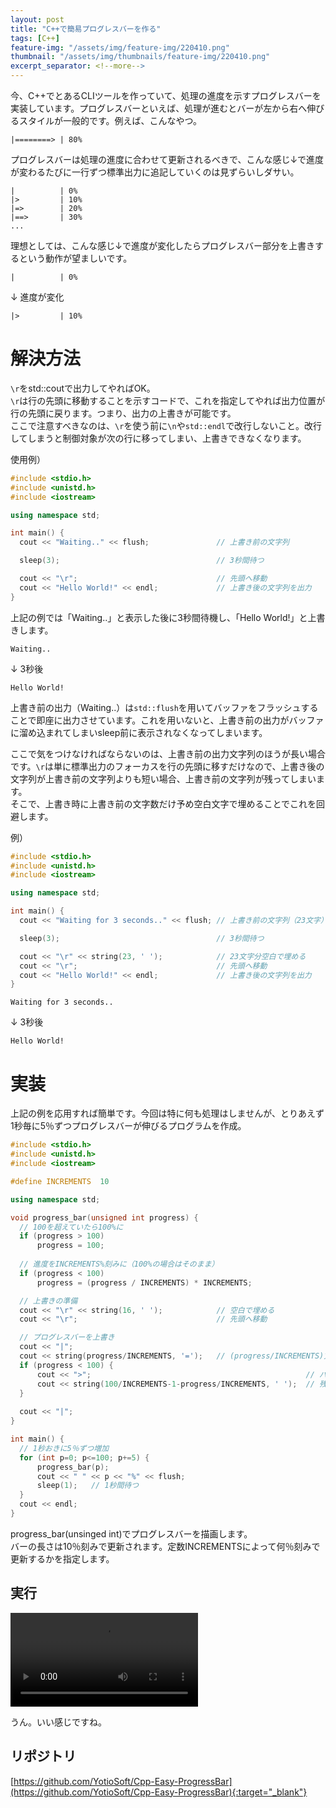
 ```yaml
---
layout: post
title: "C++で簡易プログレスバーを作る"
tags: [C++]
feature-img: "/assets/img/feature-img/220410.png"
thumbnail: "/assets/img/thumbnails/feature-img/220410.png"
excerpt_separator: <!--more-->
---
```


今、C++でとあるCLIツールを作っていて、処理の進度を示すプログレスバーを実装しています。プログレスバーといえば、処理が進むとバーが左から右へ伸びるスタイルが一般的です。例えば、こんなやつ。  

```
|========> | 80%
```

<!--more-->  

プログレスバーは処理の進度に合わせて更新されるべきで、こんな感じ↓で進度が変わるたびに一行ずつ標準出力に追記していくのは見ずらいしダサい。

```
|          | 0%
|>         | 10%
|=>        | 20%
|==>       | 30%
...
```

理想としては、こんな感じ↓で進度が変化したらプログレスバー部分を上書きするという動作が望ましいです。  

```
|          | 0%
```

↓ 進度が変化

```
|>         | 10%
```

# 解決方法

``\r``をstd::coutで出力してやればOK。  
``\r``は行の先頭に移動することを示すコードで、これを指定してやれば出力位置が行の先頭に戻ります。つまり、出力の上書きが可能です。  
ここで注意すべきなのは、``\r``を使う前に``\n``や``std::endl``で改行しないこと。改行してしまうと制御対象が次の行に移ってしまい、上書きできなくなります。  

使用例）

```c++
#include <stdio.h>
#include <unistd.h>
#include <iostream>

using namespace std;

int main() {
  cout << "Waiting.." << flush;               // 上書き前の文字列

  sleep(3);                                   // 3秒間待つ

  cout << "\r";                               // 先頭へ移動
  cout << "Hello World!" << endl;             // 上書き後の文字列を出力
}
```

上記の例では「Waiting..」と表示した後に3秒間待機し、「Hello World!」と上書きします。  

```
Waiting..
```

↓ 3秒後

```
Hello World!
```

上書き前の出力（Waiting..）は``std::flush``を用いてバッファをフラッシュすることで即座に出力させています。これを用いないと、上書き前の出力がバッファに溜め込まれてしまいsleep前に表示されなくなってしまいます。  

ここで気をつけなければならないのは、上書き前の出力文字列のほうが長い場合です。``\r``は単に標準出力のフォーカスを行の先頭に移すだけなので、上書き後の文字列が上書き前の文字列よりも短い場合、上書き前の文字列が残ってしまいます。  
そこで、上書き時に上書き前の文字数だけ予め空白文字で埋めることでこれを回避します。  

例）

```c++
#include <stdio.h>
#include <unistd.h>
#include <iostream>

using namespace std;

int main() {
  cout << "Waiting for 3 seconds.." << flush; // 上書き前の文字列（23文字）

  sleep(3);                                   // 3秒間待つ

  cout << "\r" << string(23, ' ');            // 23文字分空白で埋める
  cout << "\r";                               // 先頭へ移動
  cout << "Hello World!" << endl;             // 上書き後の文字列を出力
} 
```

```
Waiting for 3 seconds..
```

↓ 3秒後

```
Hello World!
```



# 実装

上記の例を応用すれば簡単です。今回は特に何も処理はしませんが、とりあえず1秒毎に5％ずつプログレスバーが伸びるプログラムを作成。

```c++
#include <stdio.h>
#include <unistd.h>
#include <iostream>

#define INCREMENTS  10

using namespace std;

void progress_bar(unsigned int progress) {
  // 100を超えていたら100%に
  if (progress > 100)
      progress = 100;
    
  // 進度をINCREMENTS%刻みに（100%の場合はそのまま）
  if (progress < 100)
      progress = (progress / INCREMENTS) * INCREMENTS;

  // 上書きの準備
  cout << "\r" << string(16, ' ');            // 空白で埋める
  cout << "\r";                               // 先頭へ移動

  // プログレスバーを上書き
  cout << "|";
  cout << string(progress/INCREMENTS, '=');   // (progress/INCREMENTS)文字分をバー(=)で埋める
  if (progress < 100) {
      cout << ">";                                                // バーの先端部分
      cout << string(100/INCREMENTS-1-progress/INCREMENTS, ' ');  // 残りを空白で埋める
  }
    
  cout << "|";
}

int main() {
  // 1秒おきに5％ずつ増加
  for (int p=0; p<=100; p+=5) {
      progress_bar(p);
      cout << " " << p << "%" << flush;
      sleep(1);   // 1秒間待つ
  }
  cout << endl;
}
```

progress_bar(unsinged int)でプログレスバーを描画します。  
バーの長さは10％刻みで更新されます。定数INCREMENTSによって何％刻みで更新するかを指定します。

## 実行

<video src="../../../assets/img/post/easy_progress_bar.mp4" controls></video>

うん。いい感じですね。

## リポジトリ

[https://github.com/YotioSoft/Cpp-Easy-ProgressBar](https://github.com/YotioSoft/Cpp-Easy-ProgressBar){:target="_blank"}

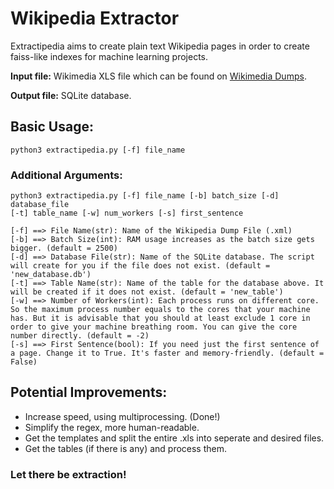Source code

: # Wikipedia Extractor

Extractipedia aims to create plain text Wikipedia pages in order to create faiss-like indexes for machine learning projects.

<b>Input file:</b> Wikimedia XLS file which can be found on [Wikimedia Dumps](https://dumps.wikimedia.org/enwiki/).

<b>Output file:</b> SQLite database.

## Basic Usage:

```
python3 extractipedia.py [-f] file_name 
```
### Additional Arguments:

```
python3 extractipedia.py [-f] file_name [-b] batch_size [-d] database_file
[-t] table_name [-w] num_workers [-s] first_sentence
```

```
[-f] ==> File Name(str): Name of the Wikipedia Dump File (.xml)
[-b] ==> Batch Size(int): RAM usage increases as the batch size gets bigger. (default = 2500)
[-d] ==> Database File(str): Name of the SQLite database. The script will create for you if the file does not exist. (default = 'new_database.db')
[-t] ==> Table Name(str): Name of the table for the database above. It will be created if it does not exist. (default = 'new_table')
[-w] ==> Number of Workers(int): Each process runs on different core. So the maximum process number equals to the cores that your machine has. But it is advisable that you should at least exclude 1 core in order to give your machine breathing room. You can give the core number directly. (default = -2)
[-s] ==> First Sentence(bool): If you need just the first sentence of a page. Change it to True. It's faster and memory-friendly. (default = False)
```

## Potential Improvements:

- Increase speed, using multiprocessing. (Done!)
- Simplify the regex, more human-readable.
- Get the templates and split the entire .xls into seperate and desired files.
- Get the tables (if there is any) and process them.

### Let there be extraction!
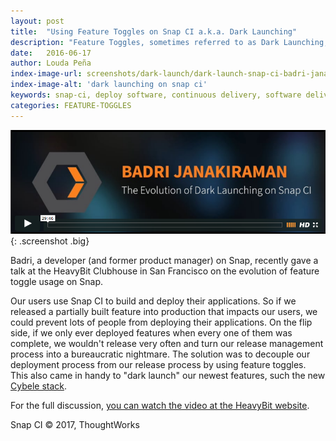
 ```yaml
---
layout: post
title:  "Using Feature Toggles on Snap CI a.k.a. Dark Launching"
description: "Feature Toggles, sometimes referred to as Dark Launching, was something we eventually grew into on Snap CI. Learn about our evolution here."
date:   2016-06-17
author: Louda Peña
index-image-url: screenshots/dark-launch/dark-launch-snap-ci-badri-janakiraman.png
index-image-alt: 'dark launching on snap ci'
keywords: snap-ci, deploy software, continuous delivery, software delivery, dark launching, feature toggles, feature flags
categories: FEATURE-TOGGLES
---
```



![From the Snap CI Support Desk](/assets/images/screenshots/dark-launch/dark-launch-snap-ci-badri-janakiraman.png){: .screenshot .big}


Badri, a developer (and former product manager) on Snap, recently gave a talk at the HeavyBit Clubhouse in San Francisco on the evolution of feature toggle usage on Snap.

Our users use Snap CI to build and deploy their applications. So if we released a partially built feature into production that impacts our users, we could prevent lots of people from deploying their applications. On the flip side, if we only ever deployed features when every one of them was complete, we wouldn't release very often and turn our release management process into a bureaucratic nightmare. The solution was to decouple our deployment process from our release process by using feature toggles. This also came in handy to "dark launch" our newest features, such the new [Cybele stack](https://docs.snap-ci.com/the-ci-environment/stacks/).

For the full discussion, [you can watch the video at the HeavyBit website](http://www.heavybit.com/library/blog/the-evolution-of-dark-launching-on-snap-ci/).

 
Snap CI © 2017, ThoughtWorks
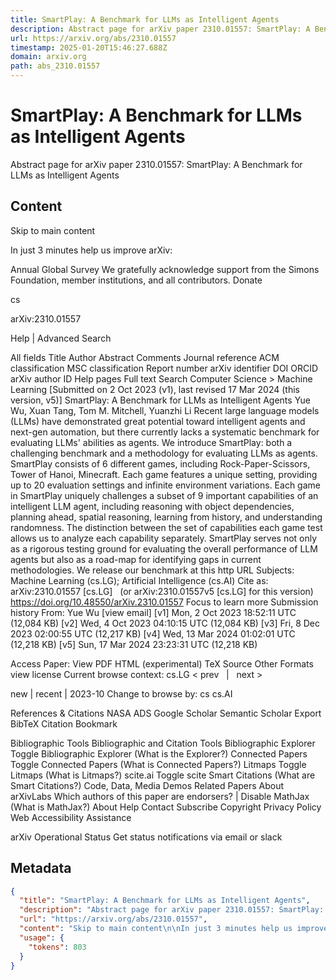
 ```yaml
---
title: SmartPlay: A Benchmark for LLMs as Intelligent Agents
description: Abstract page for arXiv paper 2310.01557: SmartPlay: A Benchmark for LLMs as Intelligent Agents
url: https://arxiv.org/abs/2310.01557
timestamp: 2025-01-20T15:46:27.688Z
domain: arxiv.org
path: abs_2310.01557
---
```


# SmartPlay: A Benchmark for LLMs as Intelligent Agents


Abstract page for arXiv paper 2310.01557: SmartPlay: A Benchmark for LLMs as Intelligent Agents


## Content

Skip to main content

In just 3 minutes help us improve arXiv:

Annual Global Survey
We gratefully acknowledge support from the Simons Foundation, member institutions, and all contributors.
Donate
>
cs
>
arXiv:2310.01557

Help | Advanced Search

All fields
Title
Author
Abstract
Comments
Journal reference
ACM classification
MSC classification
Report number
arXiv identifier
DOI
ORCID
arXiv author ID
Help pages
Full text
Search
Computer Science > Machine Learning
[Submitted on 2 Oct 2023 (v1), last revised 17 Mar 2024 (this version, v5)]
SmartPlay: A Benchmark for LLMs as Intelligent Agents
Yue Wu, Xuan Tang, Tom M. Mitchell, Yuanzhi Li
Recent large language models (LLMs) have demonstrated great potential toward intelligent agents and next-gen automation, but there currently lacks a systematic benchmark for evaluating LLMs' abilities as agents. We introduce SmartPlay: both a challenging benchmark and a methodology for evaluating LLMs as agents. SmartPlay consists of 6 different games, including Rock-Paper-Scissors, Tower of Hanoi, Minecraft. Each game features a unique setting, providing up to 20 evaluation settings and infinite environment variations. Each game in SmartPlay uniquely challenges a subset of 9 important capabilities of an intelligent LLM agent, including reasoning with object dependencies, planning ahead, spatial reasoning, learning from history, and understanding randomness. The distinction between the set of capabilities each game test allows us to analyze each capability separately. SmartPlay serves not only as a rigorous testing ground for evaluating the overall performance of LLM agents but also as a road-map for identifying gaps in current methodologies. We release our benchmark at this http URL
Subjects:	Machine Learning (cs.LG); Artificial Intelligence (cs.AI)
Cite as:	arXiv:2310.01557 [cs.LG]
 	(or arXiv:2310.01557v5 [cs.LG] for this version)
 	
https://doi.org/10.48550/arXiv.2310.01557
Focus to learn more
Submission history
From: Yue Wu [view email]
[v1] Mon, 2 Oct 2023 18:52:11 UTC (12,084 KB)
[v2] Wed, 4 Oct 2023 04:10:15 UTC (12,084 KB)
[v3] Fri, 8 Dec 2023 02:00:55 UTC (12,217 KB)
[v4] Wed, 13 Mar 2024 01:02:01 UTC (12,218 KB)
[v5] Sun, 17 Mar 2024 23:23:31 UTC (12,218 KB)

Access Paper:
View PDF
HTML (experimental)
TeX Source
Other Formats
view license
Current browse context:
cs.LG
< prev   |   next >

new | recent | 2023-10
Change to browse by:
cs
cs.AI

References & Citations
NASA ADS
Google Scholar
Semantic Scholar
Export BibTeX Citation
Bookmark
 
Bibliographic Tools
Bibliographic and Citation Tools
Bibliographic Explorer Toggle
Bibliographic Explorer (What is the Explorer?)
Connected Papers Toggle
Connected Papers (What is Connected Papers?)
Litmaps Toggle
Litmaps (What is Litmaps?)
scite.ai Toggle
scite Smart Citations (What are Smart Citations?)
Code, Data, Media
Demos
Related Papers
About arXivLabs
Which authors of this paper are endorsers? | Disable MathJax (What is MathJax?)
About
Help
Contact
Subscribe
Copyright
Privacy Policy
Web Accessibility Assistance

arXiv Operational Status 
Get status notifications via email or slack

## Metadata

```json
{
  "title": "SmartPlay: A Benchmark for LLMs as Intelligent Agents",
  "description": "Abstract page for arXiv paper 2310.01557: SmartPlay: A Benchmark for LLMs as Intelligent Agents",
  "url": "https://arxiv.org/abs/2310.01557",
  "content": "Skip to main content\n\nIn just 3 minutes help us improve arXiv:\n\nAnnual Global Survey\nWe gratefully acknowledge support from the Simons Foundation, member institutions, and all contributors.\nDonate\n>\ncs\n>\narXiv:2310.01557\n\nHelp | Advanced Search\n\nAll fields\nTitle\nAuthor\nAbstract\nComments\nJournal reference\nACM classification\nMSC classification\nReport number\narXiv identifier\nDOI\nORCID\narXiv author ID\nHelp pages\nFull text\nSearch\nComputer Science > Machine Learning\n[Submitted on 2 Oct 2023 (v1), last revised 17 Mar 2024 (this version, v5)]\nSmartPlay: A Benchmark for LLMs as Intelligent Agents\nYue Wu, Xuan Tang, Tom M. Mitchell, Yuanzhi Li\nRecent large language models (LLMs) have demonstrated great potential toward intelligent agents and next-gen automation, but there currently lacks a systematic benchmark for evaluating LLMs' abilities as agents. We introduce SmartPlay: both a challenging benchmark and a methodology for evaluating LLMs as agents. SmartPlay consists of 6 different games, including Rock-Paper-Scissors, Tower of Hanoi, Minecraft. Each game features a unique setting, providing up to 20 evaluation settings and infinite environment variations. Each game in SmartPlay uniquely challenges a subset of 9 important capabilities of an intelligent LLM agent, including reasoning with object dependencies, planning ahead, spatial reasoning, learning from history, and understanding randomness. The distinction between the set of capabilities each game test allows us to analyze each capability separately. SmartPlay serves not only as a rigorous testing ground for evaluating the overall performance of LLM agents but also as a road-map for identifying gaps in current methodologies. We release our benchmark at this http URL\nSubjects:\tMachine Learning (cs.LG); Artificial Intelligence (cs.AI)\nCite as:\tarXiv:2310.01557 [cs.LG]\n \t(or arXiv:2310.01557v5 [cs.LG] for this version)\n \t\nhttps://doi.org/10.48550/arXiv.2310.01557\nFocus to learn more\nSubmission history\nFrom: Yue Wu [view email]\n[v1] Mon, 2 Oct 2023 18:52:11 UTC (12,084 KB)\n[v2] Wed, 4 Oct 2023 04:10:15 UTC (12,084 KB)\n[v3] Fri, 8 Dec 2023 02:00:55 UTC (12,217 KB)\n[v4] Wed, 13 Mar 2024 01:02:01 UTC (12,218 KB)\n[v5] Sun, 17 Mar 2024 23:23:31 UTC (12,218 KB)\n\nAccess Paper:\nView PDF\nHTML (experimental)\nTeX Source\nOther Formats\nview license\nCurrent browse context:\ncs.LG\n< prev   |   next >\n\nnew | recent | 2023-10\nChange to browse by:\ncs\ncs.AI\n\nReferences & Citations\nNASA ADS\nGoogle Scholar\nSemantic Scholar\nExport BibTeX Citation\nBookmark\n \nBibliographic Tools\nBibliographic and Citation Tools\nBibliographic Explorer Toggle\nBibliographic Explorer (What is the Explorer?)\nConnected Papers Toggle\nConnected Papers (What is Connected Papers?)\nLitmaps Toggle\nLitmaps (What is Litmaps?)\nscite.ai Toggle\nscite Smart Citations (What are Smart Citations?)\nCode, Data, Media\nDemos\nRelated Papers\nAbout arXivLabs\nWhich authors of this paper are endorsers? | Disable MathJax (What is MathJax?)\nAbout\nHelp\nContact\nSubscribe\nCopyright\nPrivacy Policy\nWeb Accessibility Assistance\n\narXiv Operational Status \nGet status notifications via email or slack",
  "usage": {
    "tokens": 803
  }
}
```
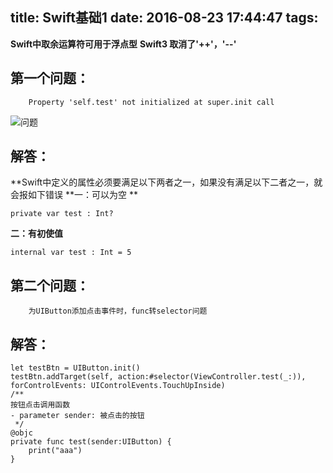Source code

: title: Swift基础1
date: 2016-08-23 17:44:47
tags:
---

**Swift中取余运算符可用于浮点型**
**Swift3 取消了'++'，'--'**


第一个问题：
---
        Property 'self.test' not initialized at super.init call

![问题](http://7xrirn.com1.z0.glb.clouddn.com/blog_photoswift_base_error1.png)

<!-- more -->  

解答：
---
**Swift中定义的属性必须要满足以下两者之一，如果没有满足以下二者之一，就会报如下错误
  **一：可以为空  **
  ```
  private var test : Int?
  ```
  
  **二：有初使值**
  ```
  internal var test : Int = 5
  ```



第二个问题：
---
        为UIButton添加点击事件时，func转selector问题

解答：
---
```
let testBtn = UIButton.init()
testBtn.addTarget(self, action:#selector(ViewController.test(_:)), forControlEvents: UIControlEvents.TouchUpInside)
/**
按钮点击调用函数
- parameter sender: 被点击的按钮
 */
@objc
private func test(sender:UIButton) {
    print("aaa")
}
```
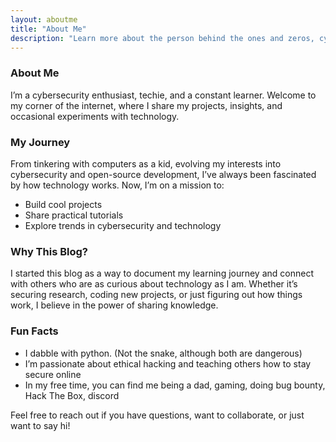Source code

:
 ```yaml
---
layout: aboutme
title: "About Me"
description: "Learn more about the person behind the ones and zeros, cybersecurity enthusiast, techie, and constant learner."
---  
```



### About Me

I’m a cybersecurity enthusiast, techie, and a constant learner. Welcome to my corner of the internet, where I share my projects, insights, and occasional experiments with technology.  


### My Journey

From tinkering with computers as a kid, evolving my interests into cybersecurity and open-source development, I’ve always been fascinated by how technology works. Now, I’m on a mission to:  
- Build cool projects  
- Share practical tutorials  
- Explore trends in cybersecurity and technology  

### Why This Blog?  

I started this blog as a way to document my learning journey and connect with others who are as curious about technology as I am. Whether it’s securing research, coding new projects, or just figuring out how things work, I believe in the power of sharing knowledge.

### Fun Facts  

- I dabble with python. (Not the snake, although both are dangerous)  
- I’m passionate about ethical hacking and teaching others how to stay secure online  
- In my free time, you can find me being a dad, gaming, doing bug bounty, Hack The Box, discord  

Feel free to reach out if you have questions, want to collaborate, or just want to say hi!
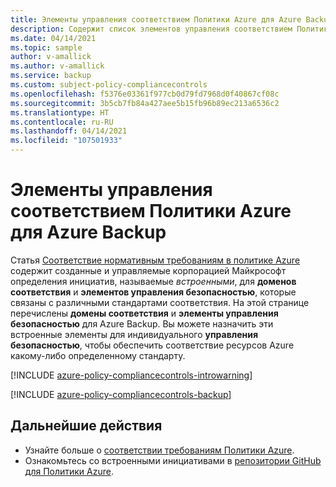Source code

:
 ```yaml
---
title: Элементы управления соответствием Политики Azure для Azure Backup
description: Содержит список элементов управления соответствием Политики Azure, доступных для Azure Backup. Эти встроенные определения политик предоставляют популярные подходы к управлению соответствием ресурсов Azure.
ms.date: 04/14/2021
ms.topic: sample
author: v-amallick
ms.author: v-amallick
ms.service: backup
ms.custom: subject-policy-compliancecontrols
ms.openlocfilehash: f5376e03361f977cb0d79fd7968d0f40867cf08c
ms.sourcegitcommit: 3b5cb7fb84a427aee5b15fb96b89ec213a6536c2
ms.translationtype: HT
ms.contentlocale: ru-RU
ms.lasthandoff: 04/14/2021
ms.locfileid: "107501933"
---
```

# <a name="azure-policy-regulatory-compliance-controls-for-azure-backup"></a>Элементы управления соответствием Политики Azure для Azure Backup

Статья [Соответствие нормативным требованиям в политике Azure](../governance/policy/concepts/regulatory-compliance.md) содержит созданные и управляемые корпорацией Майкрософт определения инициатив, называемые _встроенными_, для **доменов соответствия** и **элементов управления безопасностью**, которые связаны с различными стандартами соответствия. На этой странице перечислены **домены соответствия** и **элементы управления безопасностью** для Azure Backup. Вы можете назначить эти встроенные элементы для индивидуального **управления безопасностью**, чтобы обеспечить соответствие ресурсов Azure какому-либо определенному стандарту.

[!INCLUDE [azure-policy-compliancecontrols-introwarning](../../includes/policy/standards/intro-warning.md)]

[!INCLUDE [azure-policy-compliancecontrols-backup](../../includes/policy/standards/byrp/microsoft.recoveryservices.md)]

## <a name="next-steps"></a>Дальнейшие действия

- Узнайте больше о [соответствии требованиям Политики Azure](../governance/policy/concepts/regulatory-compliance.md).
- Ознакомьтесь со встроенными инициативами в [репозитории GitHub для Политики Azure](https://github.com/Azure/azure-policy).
────────────────────────────────────────
* **What to do**
Scan the data above, please, and give the number of lines where the word "description" occurs, with no further text.

* **Answer area**
5